**Activity**.
Print the data below exactly as it stands, and keep the pictures out.

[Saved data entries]
⟨

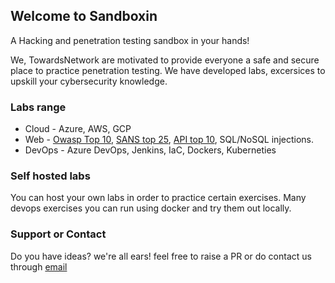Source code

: ## Welcome to Sandboxin

A Hacking and penetration testing sandbox in your hands!

We, TowardsNetwork are motivated to provide everyone a safe and secure place to practice penetration testing. We have developed labs, excersices to upskill your cybersecurity knowledge.

### Labs range

- Cloud - Azure, AWS, GCP
- Web - [Owasp Top 10](https://owasp.org/www-project-top-ten/), [SANS top 25](https://www.sans.org/top25-software-errors/), [API top 10](https://owasp.org/www-project-api-security/), SQL/NoSQL injections.
- DevOps - Azure DevOps, Jenkins, IaC, Dockers, Kuberneties

### Self hosted labs

You can host your own labs in order to practice certain exercises. Many devops exercises you can run using docker and try them out locally.

### Support or Contact

Do you have ideas? we're all ears! feel free to raise a PR or do contact us through [email](mailto://contact@towards.network)
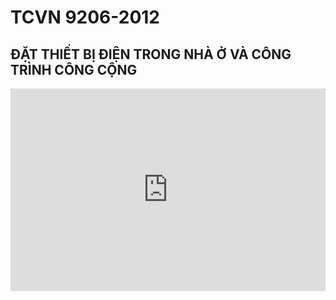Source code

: # TCVN 9206-2012
## ĐẶT THIẾT BỊ ĐIỆN TRONG NHÀ Ở VÀ CÔNG TRÌNH CÔNG CỘNG


<div style="position:relative;padding-top:max(60%,324px);width:100%;height:0;"><iframe style="position:absolute;border:none;width:100%;height:100%;left:0;top:0;" src="https://online.fliphtml5.com/qzyvf/fpoq/"  seamless="seamless" scrolling="no" frameborder="0" allowtransparency="true" allowfullscreen="true" ></iframe></div>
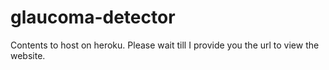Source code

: # glaucoma-detector
 Contents to host on heroku. Please wait till I provide you the url to view the website.

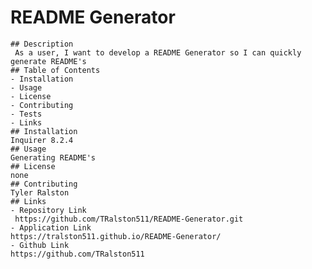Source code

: # README Generator
    ## Description
     As a user, I want to develop a README Generator so I can quickly generate README's 
    ## Table of Contents
    - Installation
    - Usage
    - License
    - Contributing
    - Tests
    - Links
    ## Installation
    Inquirer 8.2.4
    ## Usage
    Generating README's
    ## License
    none
    ## Contributing
    Tyler Ralston
    ## Links
    - Repository Link
     https://github.com/TRalston511/README-Generator.git
    - Application Link 
    https://tralston511.github.io/README-Generator/
    - Github Link
    https://github.com/TRalston511
    
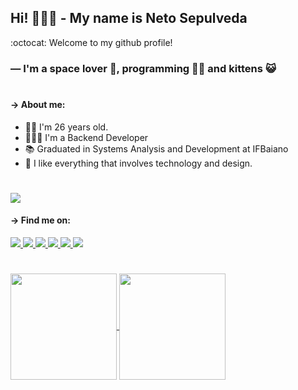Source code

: ## Hi! 🙋🏻‍♂️ - My name is Neto Sepulveda

:octocat: Welcome to my github profile!
### — I'm a space lover 🚀, programming 👨‍💻 and kittens 😺

#

#### → About me:
 - 👦🏻 I'm 26 years old.
 - 👨🏻‍💻 I'm a Backend Developer
 - 📚 Graduated in Systems Analysis and Development at IFBaiano
 - 🖤 I like everything that involves technology and design.

#

<!-- Profile views -->
<a href="#" style="text-decoration: none;">
 <img src="https://komarev.com/ghpvc/?username=netosep"/>
</a>

#### → Find me on:
<!-- Badge Gmail -->
<a target="_blank" href="mailto:clementesepulveda27@gmail.com">
 <img src="https://img.shields.io/badge/-Gmail-c14438?style=social-square&logo=Gmail&logoColor=white"/>
</a>
<!-- Badge Twitter -->
<a target="_blank" href="https://x.com/net0xy">
 <img src="https://img.shields.io/badge/-X (twitter)-00acee?style=social-square&logo=X&logoColor=white&color=black"/>
</a>
<!-- Badge Instagram -->
<a target="_blank" href="http://instagram.com/netosepulveda_">
 <img src="https://img.shields.io/badge/-Instagram-3f729b?style=social-square&logo=Instagram&logoColor=white"/>
</a>
<!-- Badge Linkedin -->
<a target="_blank" href="https://www.linkedin.com/in/netosepulveda">
 <img src="https://img.shields.io/badge/-Linkedin-0e76a8?style=social-square&logo=Linkedin&logoColor=white"/>
</a>
<!-- Badge Steam -->
<a target="_blank" href="https://steamcommunity.com/id/net0x">
 <img src="https://img.shields.io/badge/-Steam-171a21?style=social-square&logo=Steam&logoColor=white"/>
</a>
<!-- Badge Discord -->
<a href="#">
 <img src="https://img.shields.io/badge/-net0x-738ADB?style=social-square&logo=Discord&logoColor=white"/>
</a>

#

<!-- GitHub Stats -->
<a href="#">
 <img height="170em" align="center"  src="https://github-readme-stats.vercel.app/api?username=netosep&count_private=true&show_icons=true&theme=omni&hide_border=true&include_all_commits=true&layout=compact&)" />
</a>

<a href="#">
 <img height="170em" align="center" src="https://github-readme-stats.vercel.app/api/top-langs/?username=netosep&langs_count=8&layout=compact&theme=omni&hide_border=true&include_all_commits=true&count_private=true&)" />
</a>
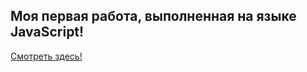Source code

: ## Моя первая работа, выполненная на языке JavaScript!

[Смотреть здесь!](https://github.com/Jameslabrie/Money-keeper)

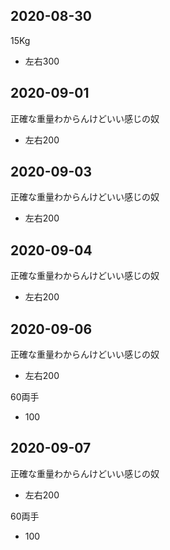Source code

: ## 2020-08-30
15Kg
 - 左右300

## 2020-09-01
正確な重量わからんけどいい感じの奴
 - 左右200

## 2020-09-03
正確な重量わからんけどいい感じの奴
 - 左右200

## 2020-09-04
正確な重量わからんけどいい感じの奴
 - 左右200

## 2020-09-06
正確な重量わからんけどいい感じの奴
 - 左右200

60両手
 - 100

## 2020-09-07
正確な重量わからんけどいい感じの奴
 - 左右200

60両手
 - 100
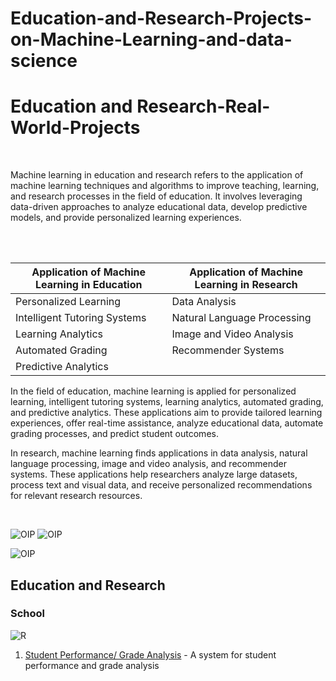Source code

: # Education-and-Research-Projects-on-Machine-Learning-and-data-science

# Education and Research-Real-World-Projects 
<br>

<p>Machine learning in education and research refers to the application of machine learning techniques and algorithms to improve teaching, learning, and research processes in the field of education. It involves leveraging data-driven approaches to analyze educational data, develop predictive models, and provide personalized learning experiences.</p>
<br>

<br>

| Application of Machine Learning in Education  | Application of Machine Learning in Research  |
|---------------------------------------------|--------------------------------------------|
| Personalized Learning                       | Data Analysis                              |
| Intelligent Tutoring Systems                | Natural Language Processing                |
| Learning Analytics                          | Image and Video Analysis                   |
| Automated Grading                           | Recommender Systems                        |
| Predictive Analytics                        |                                            |

In the field of education, machine learning is applied for personalized learning, intelligent tutoring systems, learning analytics, automated grading, and predictive analytics. These applications aim to provide tailored learning experiences, offer real-time assistance, analyze educational data, automate grading processes, and predict student outcomes.

In research, machine learning finds applications in data analysis, natural language processing, image and video analysis, and recommender systems. These applications help researchers analyze large datasets, process text and visual data, and receive personalized recommendations for relevant research resources.

<br>

![OIP](https://github.com/mohansharma077/-Education-and-Research-Projects-on-Machine-Learning-and-data-science/assets/104629829/a4ec0b3b-cbd4-43d7-ab77-2f6bae66bf26)
![OIP](https://github.com/mohansharma077/-Education-and-Research-Projects-on-Machine-Learning-and-data-science/assets/104629829/f3b16687-607c-4eef-b044-23219f4ff16a)

![OIP](https://github.com/mohansharma077/-Education-and-Research-Projects-on-Machine-Learning-and-data-science/assets/104629829/d85bf6b3-31dd-4db7-a660-6fefd1806c96)





<h2>Education and Research</h2>

<h3>School</h3>

![R](https://github.com/mohansharma077/-Education-and-Research-Projects-on-Machine-Learning-and-data-science/assets/104629829/0114c35a-5458-4012-9199-9754e58cfcbd)

1. [Student Performance/ Grade Analysis](https://github.com/mohansharma077/Student-Performance-Grade-Analysis-and-Prediction-) - A system for student performance and grade analysis <br/>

⟩

**Solution**.
Source code

: ## Welcome to Sandboxin

A Hacking and penetration testing sandbox in your hands!

We, TowardsNetwork are motivated to provide everyone a safe and secure place to practice penetration testing. We have developed labs, excersices to upskill your cybersecurity knowledge.

### Labs range

- Cloud - Azure, AWS, GCP
- Web - [Owasp Top 10](https://owasp.org/www-project-top-ten/), [SANS top 25](https://www.sans.org/top25-software-errors/), [API top 10](https://owasp.org/www-project-api-security/), SQL/NoSQL injections.
- DevOps - Azure DevOps, Jenkins, IaC, Dockers, Kuberneties

### Self hosted labs

You can host your own labs in order to practice certain exercises. Many devops exercises you can run using docker and try them out locally.

### Support or Contact

Do you have ideas? we're all ears! feel free to raise a PR or do contact us through [email](mailto://contact@towards.network)
Source code

: # TCVN 9206-2012
## ĐẶT THIẾT BỊ ĐIỆN TRONG NHÀ Ở VÀ CÔNG TRÌNH CÔNG CỘNG


<div style="position:relative;padding-top:max(60%,324px);width:100%;height:0;"><iframe style="position:absolute;border:none;width:100%;height:100%;left:0;top:0;" src="https://online.fliphtml5.com/qzyvf/fpoq/"  seamless="seamless" scrolling="no" frameborder="0" allowtransparency="true" allowfullscreen="true" ></iframe></div>
Source code

: # glaucoma-detector
 Contents to host on heroku. Please wait till I provide you the url to view the website.

Source code

: # README Generator
    ## Description
     As a user, I want to develop a README Generator so I can quickly generate README's 
    ## Table of Contents
    - Installation
    - Usage
    - License
    - Contributing
    - Tests
    - Links
    ## Installation
    Inquirer 8.2.4
    ## Usage
    Generating README's
    ## License
    none
    ## Contributing
    Tyler Ralston
    ## Links
    - Repository Link
     https://github.com/TRalston511/README-Generator.git
    - Application Link 
    https://tralston511.github.io/README-Generator/
    - Github Link
    https://github.com/TRalston511
    
Source code

: ## Hi! 🙋🏻‍♂️ - My name is Neto Sepulveda

:octocat: Welcome to my github profile!
### — I'm a space lover 🚀, programming 👨‍💻 and kittens 😺

#

#### → About me:
 - 👦🏻 I'm 26 years old.
 - 👨🏻‍💻 I'm a Backend Developer
 - 📚 Graduated in Systems Analysis and Development at IFBaiano
 - 🖤 I like everything that involves technology and design.

#

<!-- Profile views -->
<a href="#" style="text-decoration: none;">
 <img src="https://komarev.com/ghpvc/?username=netosep"/>
</a>

#### → Find me on:
<!-- Badge Gmail -->
<a target="_blank" href="mailto:clementesepulveda27@gmail.com">
 <img src="https://img.shields.io/badge/-Gmail-c14438?style=social-square&logo=Gmail&logoColor=white"/>
</a>
<!-- Badge Twitter -->
<a target="_blank" href="https://x.com/net0xy">
 <img src="https://img.shields.io/badge/-X (twitter)-00acee?style=social-square&logo=X&logoColor=white&color=black"/>
</a>
<!-- Badge Instagram -->
<a target="_blank" href="http://instagram.com/netosepulveda_">
 <img src="https://img.shields.io/badge/-Instagram-3f729b?style=social-square&logo=Instagram&logoColor=white"/>
</a>
<!-- Badge Linkedin -->
<a target="_blank" href="https://www.linkedin.com/in/netosepulveda">
 <img src="https://img.shields.io/badge/-Linkedin-0e76a8?style=social-square&logo=Linkedin&logoColor=white"/>
</a>
<!-- Badge Steam -->
<a target="_blank" href="https://steamcommunity.com/id/net0x">
 <img src="https://img.shields.io/badge/-Steam-171a21?style=social-square&logo=Steam&logoColor=white"/>
</a>
<!-- Badge Discord -->
<a href="#">
 <img src="https://img.shields.io/badge/-net0x-738ADB?style=social-square&logo=Discord&logoColor=white"/>
</a>

#

<!-- GitHub Stats -->
<a href="#">
 <img height="170em" align="center"  src="https://github-readme-stats.vercel.app/api?username=netosep&count_private=true&show_icons=true&theme=omni&hide_border=true&include_all_commits=true&layout=compact&)" />
</a>

<a href="#">
 <img height="170em" align="center" src="https://github-readme-stats.vercel.app/api/top-langs/?username=netosep&langs_count=8&layout=compact&theme=omni&hide_border=true&include_all_commits=true&count_private=true&)" />
</a>
Source code

: ## Моя первая работа, выполненная на языке JavaScript!

[Смотреть здесь!](https://github.com/Jameslabrie/Money-keeper)

Source code

: ## 2020-08-30
15Kg
 - 左右300

## 2020-09-01
正確な重量わからんけどいい感じの奴
 - 左右200

## 2020-09-03
正確な重量わからんけどいい感じの奴
 - 左右200

## 2020-09-04
正確な重量わからんけどいい感じの奴
 - 左右200

## 2020-09-06
正確な重量わからんけどいい感じの奴
 - 左右200

60両手
 - 100

## 2020-09-07
正確な重量わからんけどいい感じの奴
 - 左右200

60両手
 - 100
Source code

: # Education-and-Research-Projects-on-Machine-Learning-and-data-science

# Education and Research-Real-World-Projects 
<br>

<p>Machine learning in education and research refers to the application of machine learning techniques and algorithms to improve teaching, learning, and research processes in the field of education. It involves leveraging data-driven approaches to analyze educational data, develop predictive models, and provide personalized learning experiences.</p>
<br>

<br>

| Application of Machine Learning in Education  | Application of Machine Learning in Research  |
|---------------------------------------------|--------------------------------------------|
| Personalized Learning                       | Data Analysis                              |
| Intelligent Tutoring Systems                | Natural Language Processing                |
| Learning Analytics                          | Image and Video Analysis                   |
| Automated Grading                           | Recommender Systems                        |
| Predictive Analytics                        |                                            |

In the field of education, machine learning is applied for personalized learning, intelligent tutoring systems, learning analytics, automated grading, and predictive analytics. These applications aim to provide tailored learning experiences, offer real-time assistance, analyze educational data, automate grading processes, and predict student outcomes.

In research, machine learning finds applications in data analysis, natural language processing, image and video analysis, and recommender systems. These applications help researchers analyze large datasets, process text and visual data, and receive personalized recommendations for relevant research resources.

<br>

![OIP](https://github.com/mohansharma077/-Education-and-Research-Projects-on-Machine-Learning-and-data-science/assets/104629829/a4ec0b3b-cbd4-43d7-ab77-2f6bae66bf26)
![OIP](https://github.com/mohansharma077/-Education-and-Research-Projects-on-Machine-Learning-and-data-science/assets/104629829/f3b16687-607c-4eef-b044-23219f4ff16a)

![OIP](https://github.com/mohansharma077/-Education-and-Research-Projects-on-Machine-Learning-and-data-science/assets/104629829/d85bf6b3-31dd-4db7-a660-6fefd1806c96)





<h2>Education and Research</h2>

<h3>School</h3>

![R](https://github.com/mohansharma077/-Education-and-Research-Projects-on-Machine-Learning-and-data-science/assets/104629829/0114c35a-5458-4012-9199-9754e58cfcbd)

1. [Student Performance/ Grade Analysis](https://github.com/mohansharma077/Student-Performance-Grade-Analysis-and-Prediction-) - A system for student performance and grade analysis <br/>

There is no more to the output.